→ **WHAT IS NEEDED**: In the data below, count how many lines contain "channel" and give that number by itself.

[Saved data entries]
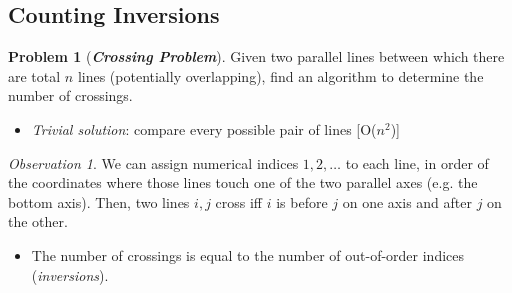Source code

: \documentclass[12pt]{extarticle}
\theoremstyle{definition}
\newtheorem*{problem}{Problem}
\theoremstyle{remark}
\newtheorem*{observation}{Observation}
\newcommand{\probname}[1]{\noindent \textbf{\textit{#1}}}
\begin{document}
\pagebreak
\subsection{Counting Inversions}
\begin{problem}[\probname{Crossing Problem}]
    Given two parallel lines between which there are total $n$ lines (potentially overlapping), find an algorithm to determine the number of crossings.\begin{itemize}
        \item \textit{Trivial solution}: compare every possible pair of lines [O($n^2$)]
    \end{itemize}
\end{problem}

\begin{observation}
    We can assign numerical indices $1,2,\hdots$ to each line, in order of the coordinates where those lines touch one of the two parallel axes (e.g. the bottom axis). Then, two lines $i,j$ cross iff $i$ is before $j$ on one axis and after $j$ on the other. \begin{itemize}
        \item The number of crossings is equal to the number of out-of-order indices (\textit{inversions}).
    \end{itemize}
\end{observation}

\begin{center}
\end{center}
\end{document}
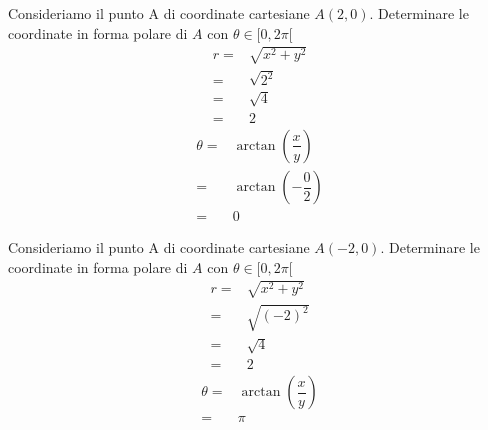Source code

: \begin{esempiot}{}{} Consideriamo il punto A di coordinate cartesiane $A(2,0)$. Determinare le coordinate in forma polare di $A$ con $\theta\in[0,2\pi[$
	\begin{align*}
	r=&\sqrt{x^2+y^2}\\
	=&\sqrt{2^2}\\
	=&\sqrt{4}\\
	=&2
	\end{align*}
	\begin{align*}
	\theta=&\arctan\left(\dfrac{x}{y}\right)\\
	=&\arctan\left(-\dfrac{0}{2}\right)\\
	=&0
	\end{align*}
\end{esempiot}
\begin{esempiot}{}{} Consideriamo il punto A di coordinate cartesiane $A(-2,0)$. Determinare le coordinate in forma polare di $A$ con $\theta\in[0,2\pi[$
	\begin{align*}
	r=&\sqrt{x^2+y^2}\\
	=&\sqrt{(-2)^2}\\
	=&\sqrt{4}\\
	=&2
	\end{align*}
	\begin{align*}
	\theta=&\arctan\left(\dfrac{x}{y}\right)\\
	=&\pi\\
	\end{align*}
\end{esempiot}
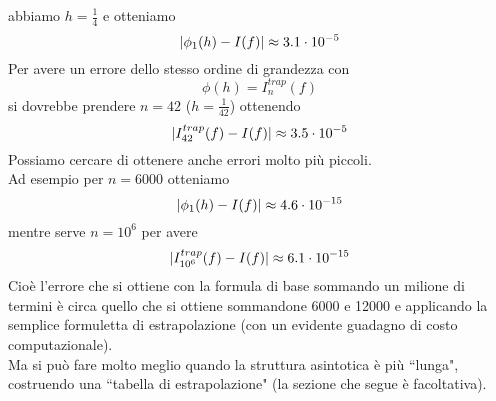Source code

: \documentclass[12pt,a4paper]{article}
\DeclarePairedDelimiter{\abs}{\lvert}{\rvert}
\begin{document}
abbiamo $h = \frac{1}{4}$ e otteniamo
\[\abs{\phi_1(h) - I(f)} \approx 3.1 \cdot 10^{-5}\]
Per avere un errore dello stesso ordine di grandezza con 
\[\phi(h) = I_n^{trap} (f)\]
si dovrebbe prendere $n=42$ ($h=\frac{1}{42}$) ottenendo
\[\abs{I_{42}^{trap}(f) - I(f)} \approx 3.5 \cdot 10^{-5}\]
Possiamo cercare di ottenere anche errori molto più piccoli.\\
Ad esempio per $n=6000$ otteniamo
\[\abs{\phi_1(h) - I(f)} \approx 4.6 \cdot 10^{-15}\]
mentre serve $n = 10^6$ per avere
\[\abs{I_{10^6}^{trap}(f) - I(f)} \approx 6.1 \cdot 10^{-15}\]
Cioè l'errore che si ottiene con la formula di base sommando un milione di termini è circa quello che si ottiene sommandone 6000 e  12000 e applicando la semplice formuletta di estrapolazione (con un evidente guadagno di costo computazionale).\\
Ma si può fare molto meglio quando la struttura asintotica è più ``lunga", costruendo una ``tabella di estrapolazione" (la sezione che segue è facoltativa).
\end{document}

---

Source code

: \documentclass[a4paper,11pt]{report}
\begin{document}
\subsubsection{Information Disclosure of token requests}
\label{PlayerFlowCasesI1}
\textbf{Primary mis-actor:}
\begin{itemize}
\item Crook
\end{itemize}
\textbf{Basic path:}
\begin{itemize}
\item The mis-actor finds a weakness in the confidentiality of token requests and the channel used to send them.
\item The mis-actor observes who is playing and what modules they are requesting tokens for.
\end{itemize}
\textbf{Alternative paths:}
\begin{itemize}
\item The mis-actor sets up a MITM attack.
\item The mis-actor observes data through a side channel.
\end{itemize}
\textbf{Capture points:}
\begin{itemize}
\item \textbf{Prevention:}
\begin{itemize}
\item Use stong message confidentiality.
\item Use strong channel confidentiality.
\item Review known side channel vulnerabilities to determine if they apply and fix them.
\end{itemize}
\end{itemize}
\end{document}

...

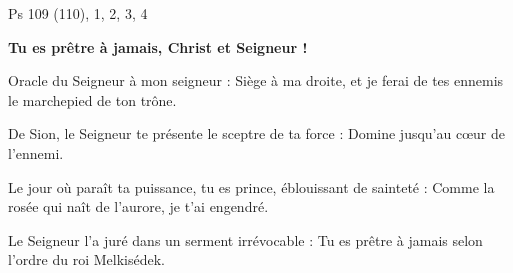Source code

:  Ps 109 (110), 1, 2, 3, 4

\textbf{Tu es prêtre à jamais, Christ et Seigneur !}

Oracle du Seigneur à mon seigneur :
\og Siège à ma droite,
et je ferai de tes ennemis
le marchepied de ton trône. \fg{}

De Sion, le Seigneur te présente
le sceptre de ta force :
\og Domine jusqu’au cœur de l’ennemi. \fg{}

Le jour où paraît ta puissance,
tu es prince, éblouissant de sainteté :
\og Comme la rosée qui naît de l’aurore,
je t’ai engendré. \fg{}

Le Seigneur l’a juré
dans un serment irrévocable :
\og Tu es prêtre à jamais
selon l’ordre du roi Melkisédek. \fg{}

→ **TASK RESULT**: 4